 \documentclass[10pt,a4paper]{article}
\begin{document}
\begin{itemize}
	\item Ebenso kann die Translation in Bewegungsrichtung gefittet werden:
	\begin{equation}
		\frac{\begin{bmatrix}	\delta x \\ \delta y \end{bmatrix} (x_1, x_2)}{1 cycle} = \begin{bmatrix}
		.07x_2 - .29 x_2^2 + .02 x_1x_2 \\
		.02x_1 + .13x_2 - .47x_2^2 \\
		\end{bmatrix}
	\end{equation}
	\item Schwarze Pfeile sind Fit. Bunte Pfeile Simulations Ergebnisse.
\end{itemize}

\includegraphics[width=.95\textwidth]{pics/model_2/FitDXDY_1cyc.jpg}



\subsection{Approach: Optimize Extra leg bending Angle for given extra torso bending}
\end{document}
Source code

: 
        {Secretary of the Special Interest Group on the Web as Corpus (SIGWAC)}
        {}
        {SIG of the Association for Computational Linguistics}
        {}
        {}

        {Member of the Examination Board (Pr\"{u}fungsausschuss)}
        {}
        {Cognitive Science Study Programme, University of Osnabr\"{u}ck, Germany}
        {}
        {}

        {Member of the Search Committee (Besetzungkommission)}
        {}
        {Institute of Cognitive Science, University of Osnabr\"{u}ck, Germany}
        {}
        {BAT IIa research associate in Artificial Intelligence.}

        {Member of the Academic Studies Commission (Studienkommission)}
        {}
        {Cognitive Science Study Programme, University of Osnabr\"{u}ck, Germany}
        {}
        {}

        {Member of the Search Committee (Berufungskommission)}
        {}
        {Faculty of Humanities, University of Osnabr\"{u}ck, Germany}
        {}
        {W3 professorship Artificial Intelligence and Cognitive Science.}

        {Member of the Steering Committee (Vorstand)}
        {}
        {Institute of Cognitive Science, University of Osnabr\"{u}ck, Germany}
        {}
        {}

WORK INSTRUCTIONS ▸ Scan the entries above and copy each line where "bmatrix" occurs.

REPLY TO THE TASK ▸
		\frac{\begin{bmatrix}	\delta x \\ \delta y \end{bmatrix} (x_1, x_2)}{1 cycle} = \begin{bmatrix}
		\end{bmatrix}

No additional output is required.